Bulgaria Lyulin Highway Consortium Seeks Further EUR 70 MBusiness | March 2, 2010, Tuesday // 16:01| views
The consortium building the Lyulin Highway is asking for additional cash, to complete the delayed project on time. Photo by BGNES
Turkish consortium "Mapa Cengiz", which is responsible for construction of the Lyulin Highway on the outskirts of the Bulgarian capital Sofia, has requested a further EUR 60 - EUR 70 to complete the project.
The consortium had submitted a list of 38 complaints to the Regional Development Ministry, according to a statement on Monday by Rosen Plevneliev, the responsible Minister.
Plevneliev commented that he believed the consortium had made a good case in their submission. They had claimed that the delay in construction - the project is one year behind schedule - had been caused by a combination of external factors.
These had included protracted real estate expropriation procedures, delays in issuing building permits, problems with geological surveys, and failure to re-route existing gas pipes.
The Minister explained that each grievance was being separately discussed. He also stated that the two sides were quite far apart at present.
"Their claims are very different from what we are ready to satisfy," he noted, adding that he had set an ultimatum, to have an agreement signed by Wednesday.

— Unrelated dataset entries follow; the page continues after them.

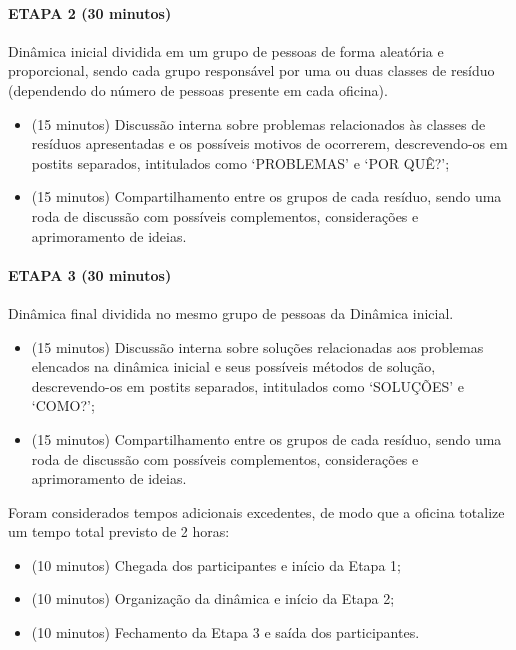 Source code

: \paragraph{ETAPA 2 (30 minutos)} Dinâmica inicial dividida em um grupo de pessoas de forma aleatória e proporcional, sendo cada grupo responsável por uma ou duas classes de resíduo (dependendo do número de pessoas presente em cada oficina).
\begin{itemize}
	\item (15 minutos) Discussão interna sobre problemas relacionados às classes de resíduos apresentadas e os possíveis motivos de ocorrerem, descrevendo-os em postits separados, intitulados como ‘PROBLEMAS’ e ‘POR QUÊ?’;
	\item (15 minutos) Compartilhamento entre os grupos de cada resíduo, sendo uma roda de discussão com possíveis complementos, considerações e aprimoramento de ideias.
\end{itemize}

\paragraph{ETAPA 3 (30 minutos)} Dinâmica final dividida no mesmo grupo de pessoas da Dinâmica inicial.

\begin{itemize}
	\item (15 minutos) Discussão interna sobre soluções relacionadas aos problemas elencados na dinâmica inicial e seus possíveis métodos de solução, descrevendo-os em postits separados, intitulados como ‘SOLUÇÕES’ e ‘COMO?’;
	\item (15 minutos) Compartilhamento entre os grupos de cada resíduo, sendo uma roda de discussão com possíveis complementos, considerações e aprimoramento de ideias.
\end{itemize}

Foram considerados tempos adicionais excedentes, de modo que a oficina totalize um tempo total previsto de 2 horas:
\begin{itemize}
	\item (10 minutos) Chegada dos participantes e início da Etapa 1;
	\item (10 minutos) Organização da dinâmica e início da Etapa 2;
	\item (10 minutos) Fechamento da Etapa 3 e saída dos participantes.
\end{itemize}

Plevneliev said that there was a general feeling that the total cost of the complete project should cost no more than EUR 160 M. "Mapa-Cengiz" had won the tender at an initial projected cost of EUR 137 M.
The Turkish consortium has reached agreement on another problem that had long been affecting the highway project - complaints about the lower wages they paid their Bulgarian workers compared with the Turkish workforce.
Following a direct intervention by Totyu Mladenov, Minister of Labor and Social Policy, the company management and the Confederation of Independent Trades Unions in Bulgaria (CITUB) have agreed a number of conditions.
The company is to increase the salaries of Bulgarian workers, bringing them into line with the pay their Turkish co-workers already receive. The lowest level is increased from BGN 310 to BGN 380, with higher-skilled workers and specialists receiving between BGN 685 to BGN 800 per month. The overall rate of pay increase to the Bulgarian workforce is of the order of 20%.
There is to be a revision of the labor profile. Currently, there are some 350 Turkish employees, and a similar number of Bulgarians. The company has agreed to reduce the Turkish contingent to 200, and to increase the Bulgarian workforce to approximately 1 300.
Workers will be recruited through labor agencies, and from the unemployed. The rearrangement is to be in place by March 31, Labor Minister Mladenov has decreed, adding that he will carry out a compliance check on that date. If the company has not fully complied by the stated deadline, the Minister has threatened to rescind its permit to employ workers from outside the European Union.
The Lyulin Highway project must be completed by the end of 2010. Otherwise, the Bulgarian government will have to return the European funding allocated as part of the contract.